- Work order -
Word for word, output the data, with none of its pictures.

- Recorded information -
- - -

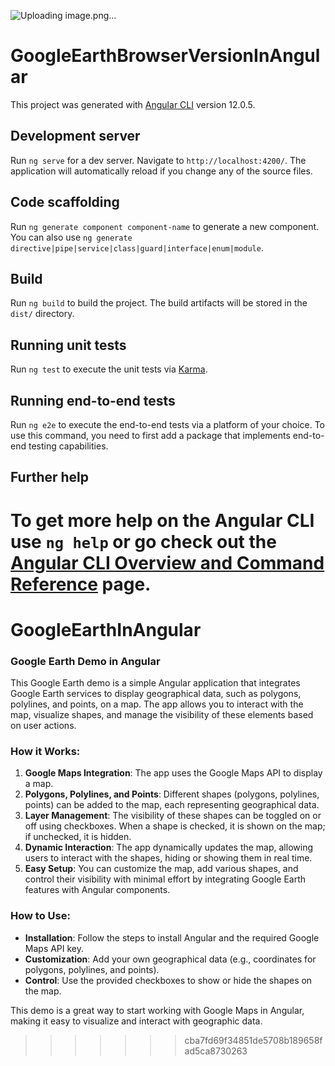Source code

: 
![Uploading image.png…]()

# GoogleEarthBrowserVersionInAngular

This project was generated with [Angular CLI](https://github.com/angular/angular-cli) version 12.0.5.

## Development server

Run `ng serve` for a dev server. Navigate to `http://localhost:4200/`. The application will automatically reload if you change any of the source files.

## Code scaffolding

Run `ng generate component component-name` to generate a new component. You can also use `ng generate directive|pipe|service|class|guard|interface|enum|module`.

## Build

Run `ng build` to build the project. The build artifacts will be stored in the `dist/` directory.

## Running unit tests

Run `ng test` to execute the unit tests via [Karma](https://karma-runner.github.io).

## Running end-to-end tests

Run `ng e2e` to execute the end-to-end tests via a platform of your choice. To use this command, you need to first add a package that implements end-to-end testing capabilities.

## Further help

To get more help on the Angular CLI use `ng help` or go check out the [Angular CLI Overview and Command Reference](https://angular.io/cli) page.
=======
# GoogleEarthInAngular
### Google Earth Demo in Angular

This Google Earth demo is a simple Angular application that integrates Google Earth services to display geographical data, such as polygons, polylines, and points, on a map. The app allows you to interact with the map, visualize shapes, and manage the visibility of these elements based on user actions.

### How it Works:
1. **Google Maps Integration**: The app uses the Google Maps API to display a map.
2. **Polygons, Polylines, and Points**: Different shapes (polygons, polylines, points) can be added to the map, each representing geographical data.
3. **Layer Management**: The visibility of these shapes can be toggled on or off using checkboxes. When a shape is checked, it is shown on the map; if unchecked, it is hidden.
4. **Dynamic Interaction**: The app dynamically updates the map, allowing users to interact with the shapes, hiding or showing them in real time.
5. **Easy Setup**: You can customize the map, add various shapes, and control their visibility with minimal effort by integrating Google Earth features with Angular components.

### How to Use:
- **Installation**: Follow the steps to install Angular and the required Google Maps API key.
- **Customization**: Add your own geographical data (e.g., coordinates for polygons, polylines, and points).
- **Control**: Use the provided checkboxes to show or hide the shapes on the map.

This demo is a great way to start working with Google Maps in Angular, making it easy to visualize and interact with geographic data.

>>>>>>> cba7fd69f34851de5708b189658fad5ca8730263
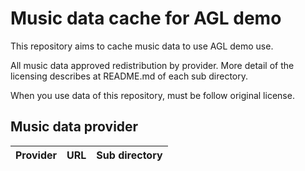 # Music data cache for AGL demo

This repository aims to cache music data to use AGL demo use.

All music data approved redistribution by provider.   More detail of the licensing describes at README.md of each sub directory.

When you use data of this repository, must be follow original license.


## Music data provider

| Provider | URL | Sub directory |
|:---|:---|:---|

- - -

- Problem solution -
Source code

: 
![Uploading image.png…]()

# GoogleEarthBrowserVersionInAngular

This project was generated with [Angular CLI](https://github.com/angular/angular-cli) version 12.0.5.

## Development server

Run `ng serve` for a dev server. Navigate to `http://localhost:4200/`. The application will automatically reload if you change any of the source files.

## Code scaffolding

Run `ng generate component component-name` to generate a new component. You can also use `ng generate directive|pipe|service|class|guard|interface|enum|module`.

## Build

Run `ng build` to build the project. The build artifacts will be stored in the `dist/` directory.

## Running unit tests

Run `ng test` to execute the unit tests via [Karma](https://karma-runner.github.io).

## Running end-to-end tests

Run `ng e2e` to execute the end-to-end tests via a platform of your choice. To use this command, you need to first add a package that implements end-to-end testing capabilities.

## Further help

To get more help on the Angular CLI use `ng help` or go check out the [Angular CLI Overview and Command Reference](https://angular.io/cli) page.
=======
# GoogleEarthInAngular
### Google Earth Demo in Angular

This Google Earth demo is a simple Angular application that integrates Google Earth services to display geographical data, such as polygons, polylines, and points, on a map. The app allows you to interact with the map, visualize shapes, and manage the visibility of these elements based on user actions.

### How it Works:
1. **Google Maps Integration**: The app uses the Google Maps API to display a map.
2. **Polygons, Polylines, and Points**: Different shapes (polygons, polylines, points) can be added to the map, each representing geographical data.
3. **Layer Management**: The visibility of these shapes can be toggled on or off using checkboxes. When a shape is checked, it is shown on the map; if unchecked, it is hidden.
4. **Dynamic Interaction**: The app dynamically updates the map, allowing users to interact with the shapes, hiding or showing them in real time.
5. **Easy Setup**: You can customize the map, add various shapes, and control their visibility with minimal effort by integrating Google Earth features with Angular components.

### How to Use:
- **Installation**: Follow the steps to install Angular and the required Google Maps API key.
- **Customization**: Add your own geographical data (e.g., coordinates for polygons, polylines, and points).
- **Control**: Use the provided checkboxes to show or hide the shapes on the map.

This demo is a great way to start working with Google Maps in Angular, making it easy to visualize and interact with geographic data.

>>>>>>> cba7fd69f34851de5708b189658fad5ca8730263
 # Music data cache for AGL demo

This repository aims to cache music data to use AGL demo use.

All music data approved redistribution by provider.   More detail of the licensing describes at README.md of each sub directory.

When you use data of this repository, must be follow original license.


## Music data provider

| Provider | URL | Sub directory |
|:---|:---|:---|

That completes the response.